The women retold their harrowing stories of working at the Franklin County jail, warning the board of a man they describe as vindictive and not the least bit remorseful for his crimes.

Hay was sentenced in 1995 to 10 years for 11 felonies including rape, attempted rape, sodomy and sexual abuse. From prison, Hay filed an unsuccessful lawsuit claiming he was an innocent man targeted in an elaborate conspiracy orchestrated by Gov. Paul Patton's supporters so he couldn't aid the 1995 Republican gubernatorial candidate.

"He'll do it again," all the women said over and over.

Jenny Wilson* told the board she fears the man who raped her will follow through on threats he made toward her daughter when pressuring her to change her story against him. [*Editor's note: ACE does not normally identify sex crime victims.

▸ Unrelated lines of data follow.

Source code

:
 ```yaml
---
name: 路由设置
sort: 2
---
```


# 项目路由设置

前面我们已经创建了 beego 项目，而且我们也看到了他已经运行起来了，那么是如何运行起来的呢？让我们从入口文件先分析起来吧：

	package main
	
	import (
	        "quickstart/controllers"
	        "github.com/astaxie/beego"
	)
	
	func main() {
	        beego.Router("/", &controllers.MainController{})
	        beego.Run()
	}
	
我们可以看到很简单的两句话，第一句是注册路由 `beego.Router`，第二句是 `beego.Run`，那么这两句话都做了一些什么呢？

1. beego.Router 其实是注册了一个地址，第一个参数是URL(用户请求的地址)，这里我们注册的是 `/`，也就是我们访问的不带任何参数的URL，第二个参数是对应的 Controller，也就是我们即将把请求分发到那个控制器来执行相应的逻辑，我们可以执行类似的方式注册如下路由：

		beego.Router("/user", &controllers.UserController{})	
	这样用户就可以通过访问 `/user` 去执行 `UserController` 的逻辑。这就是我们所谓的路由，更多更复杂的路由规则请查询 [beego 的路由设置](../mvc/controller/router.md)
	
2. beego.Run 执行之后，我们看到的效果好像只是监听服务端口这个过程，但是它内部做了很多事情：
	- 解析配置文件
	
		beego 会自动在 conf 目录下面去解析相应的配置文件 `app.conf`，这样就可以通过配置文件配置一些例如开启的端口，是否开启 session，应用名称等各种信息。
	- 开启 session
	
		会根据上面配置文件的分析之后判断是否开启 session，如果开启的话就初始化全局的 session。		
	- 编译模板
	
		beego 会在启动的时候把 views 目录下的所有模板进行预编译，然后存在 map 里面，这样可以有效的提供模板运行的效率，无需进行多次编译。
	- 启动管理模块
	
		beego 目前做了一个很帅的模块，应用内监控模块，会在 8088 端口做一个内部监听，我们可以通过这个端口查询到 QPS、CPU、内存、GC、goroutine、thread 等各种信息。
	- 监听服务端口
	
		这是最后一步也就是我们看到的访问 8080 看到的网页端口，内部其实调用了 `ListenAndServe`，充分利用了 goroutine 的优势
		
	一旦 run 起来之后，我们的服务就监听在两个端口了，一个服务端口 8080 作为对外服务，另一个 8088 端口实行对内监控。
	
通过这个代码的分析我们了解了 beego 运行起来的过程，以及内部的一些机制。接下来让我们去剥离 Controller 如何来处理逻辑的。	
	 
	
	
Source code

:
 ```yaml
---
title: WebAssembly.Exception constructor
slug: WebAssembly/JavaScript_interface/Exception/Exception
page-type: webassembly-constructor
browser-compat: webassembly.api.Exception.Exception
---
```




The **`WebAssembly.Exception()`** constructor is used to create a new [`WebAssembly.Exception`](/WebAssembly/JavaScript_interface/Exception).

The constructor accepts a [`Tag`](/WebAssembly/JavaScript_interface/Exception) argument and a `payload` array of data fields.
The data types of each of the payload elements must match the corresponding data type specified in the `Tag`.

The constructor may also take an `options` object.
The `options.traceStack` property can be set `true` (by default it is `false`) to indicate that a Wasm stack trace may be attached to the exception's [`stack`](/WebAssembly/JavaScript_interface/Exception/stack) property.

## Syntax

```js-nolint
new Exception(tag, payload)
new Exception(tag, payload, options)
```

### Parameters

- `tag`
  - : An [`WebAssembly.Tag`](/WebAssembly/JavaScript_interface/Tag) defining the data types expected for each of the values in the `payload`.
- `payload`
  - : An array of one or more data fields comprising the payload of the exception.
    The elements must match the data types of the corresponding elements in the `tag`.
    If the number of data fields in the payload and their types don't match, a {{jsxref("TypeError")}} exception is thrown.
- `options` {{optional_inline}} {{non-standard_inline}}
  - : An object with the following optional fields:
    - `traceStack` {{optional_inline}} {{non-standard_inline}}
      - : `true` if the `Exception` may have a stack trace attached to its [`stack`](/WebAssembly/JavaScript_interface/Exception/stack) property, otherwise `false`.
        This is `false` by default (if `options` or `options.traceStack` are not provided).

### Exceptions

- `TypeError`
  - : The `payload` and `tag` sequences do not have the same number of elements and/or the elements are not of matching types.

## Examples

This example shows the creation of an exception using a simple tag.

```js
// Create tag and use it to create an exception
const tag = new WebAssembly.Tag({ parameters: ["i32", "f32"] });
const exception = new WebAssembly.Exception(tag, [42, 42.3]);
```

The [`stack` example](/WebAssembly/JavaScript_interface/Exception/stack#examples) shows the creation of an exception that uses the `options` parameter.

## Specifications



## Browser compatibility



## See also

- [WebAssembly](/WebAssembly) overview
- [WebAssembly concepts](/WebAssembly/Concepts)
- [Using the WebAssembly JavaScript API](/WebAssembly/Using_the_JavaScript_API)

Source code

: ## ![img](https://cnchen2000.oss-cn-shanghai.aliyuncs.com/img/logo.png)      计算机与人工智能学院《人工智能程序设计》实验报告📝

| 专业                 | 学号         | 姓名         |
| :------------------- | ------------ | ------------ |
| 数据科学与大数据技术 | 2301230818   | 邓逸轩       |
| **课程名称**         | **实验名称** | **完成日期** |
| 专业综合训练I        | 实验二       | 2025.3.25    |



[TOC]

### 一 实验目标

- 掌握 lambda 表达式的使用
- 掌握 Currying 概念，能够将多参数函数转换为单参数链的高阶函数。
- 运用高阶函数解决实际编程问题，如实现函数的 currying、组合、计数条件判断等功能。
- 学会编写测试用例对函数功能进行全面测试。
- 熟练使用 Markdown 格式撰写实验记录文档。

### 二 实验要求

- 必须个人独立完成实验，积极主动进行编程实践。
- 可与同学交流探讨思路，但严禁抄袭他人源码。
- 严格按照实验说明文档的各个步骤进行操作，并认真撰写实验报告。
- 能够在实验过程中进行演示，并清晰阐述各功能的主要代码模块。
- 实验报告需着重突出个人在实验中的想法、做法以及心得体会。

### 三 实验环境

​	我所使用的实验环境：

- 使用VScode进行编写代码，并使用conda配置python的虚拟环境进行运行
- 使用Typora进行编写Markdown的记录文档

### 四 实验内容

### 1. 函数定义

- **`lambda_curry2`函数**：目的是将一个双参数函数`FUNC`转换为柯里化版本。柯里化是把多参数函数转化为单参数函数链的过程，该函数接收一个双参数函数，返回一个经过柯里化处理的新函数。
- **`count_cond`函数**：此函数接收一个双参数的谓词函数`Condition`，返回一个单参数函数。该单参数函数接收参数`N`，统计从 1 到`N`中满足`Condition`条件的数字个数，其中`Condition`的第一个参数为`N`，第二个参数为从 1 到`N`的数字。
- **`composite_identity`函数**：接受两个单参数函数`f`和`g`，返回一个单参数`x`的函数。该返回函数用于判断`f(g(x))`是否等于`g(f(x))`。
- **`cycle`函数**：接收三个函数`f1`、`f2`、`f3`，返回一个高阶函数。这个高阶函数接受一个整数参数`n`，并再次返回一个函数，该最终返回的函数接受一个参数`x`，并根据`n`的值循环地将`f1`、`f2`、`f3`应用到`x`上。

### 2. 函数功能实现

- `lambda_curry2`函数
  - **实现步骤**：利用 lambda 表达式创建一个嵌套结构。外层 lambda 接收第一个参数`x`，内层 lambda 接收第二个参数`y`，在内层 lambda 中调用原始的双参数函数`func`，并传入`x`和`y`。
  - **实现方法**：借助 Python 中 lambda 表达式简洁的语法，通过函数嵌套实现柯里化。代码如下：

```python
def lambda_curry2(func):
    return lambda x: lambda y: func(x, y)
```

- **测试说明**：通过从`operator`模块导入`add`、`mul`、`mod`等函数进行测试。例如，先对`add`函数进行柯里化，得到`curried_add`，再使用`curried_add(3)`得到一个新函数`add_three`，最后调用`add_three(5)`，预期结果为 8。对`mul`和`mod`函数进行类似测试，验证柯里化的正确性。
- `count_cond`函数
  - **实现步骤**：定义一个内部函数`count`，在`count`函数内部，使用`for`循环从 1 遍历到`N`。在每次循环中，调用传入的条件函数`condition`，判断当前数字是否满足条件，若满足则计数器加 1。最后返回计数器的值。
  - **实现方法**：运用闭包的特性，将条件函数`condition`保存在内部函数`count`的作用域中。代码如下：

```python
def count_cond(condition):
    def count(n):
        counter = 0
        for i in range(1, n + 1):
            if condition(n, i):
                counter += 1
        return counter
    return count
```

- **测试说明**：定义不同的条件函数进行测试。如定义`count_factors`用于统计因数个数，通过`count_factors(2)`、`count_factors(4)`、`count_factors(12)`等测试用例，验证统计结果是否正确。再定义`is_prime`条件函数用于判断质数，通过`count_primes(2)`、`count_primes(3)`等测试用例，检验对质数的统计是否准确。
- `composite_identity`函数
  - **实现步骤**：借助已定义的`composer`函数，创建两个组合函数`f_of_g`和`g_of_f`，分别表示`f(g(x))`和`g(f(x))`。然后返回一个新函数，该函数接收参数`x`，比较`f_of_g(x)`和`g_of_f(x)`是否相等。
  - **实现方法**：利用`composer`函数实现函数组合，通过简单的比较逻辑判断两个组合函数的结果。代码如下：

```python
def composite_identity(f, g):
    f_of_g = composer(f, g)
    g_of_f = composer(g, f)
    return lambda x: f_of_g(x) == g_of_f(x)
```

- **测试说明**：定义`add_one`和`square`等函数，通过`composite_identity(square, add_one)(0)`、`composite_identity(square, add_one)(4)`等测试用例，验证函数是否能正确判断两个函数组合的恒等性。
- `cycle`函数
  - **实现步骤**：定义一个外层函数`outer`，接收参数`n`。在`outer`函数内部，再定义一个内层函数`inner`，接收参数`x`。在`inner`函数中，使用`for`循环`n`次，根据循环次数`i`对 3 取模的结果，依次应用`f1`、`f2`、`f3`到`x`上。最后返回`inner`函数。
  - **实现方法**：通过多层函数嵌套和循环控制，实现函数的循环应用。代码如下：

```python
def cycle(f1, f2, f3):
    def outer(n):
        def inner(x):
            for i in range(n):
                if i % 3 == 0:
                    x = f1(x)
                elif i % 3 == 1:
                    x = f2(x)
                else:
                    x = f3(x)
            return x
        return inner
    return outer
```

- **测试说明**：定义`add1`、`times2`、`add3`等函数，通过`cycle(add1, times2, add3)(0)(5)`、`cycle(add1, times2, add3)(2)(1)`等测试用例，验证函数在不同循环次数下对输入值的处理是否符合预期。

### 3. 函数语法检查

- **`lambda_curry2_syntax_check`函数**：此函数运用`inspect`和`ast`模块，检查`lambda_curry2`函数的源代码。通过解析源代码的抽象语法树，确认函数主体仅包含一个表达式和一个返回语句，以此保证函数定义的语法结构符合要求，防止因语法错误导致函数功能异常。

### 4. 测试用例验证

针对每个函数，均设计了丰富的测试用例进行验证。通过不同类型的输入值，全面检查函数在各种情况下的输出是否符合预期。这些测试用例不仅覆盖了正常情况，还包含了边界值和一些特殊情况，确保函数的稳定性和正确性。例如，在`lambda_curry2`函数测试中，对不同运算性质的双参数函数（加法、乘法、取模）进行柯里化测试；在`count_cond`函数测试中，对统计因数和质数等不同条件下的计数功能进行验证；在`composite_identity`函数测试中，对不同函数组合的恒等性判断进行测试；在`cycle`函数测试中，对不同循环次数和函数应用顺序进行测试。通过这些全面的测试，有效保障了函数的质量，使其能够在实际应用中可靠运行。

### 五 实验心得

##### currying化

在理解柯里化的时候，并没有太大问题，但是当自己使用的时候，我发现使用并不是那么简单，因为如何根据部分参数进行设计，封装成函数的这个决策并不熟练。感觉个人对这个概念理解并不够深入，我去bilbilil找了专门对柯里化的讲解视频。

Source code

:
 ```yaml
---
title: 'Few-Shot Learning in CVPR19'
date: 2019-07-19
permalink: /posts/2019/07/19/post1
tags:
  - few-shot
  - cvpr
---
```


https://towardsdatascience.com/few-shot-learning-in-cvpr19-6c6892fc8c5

The victims granted permission to use their names for this story.]

For Wilson, those threats strike the rawest of nerves, having already lost one daughter in a bizarre crime. In the cruelest of coincidences, Wilson's daughter vanished just weeks after Wilson quit working at the jail.

"I always heard God would never put more on a person than he could stand," Wilson said in an interview before the parole hearing. "I told my mama, 'God put me on this earth to see how much suffering a person could stand.'"

Wilson last saw her 15-year-old daughter Billie Jo (nicknamed "B.J.") alive on May 9, 1992, leaving with her boyfriend Kirby Smallwood for a Miss Franklin County High School pageant at her high school.

Wilson recalled B.J. wanted to break off her relationship with Smallwood, but she didn't want to hurt his feelings. For the most part, Wilson said she didn't have any reason to suspect anything wrong with Smallwood, a 17-year-old boy many remembered as a good student and wrestling team co-captain with plans for college.

And when B.J. never returned from the high school by curfew, few doubted Smallwood's story that he and B.J. were arguing over her prom dress at the Covered Bridge on the Switzer River when B.J. stormed away from his truck and he never saw her again.

Wilson remembered her panic and the search of the Switzer involving her family and law enforcement.

Those first few searches failed, leading only to more and more. Wilson said the family received many tips, but not one produced anything.

Searching became a 24-hour job, Wilson said.

"I stopped working at the temp agency because I needed to be out looking," Wilson said

Wilson said without her income, her family lost its car and eventually the house. Colossal phone bills generated by the search threatened to completely capsize the family.

Wilson recalled the public responded to her plight with donations.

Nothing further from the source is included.